## [Brief]
Work out how many lines below contain the word "вывода". Only the number is wanted.
··· Extracted data
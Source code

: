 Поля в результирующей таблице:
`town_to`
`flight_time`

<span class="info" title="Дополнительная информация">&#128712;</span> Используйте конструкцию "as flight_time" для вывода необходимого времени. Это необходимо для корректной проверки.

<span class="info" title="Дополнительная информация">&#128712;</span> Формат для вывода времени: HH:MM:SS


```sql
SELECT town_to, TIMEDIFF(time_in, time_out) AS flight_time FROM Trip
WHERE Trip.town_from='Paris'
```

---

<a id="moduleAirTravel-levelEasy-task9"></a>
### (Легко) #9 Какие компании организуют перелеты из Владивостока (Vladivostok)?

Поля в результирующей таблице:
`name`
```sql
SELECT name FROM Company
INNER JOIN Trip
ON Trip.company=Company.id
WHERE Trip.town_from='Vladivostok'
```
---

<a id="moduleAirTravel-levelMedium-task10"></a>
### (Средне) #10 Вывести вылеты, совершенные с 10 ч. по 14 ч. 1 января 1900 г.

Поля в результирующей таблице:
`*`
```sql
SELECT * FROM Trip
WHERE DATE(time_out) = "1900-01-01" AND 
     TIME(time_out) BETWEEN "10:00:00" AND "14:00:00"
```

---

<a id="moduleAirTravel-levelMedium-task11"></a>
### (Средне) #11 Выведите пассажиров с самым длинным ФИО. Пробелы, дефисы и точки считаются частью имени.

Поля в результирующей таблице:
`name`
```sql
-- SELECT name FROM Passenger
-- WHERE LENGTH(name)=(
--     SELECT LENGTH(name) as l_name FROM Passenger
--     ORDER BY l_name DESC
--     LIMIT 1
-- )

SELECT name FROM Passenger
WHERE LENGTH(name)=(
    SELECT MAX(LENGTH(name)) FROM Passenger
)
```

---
······
## [Exercise output]
2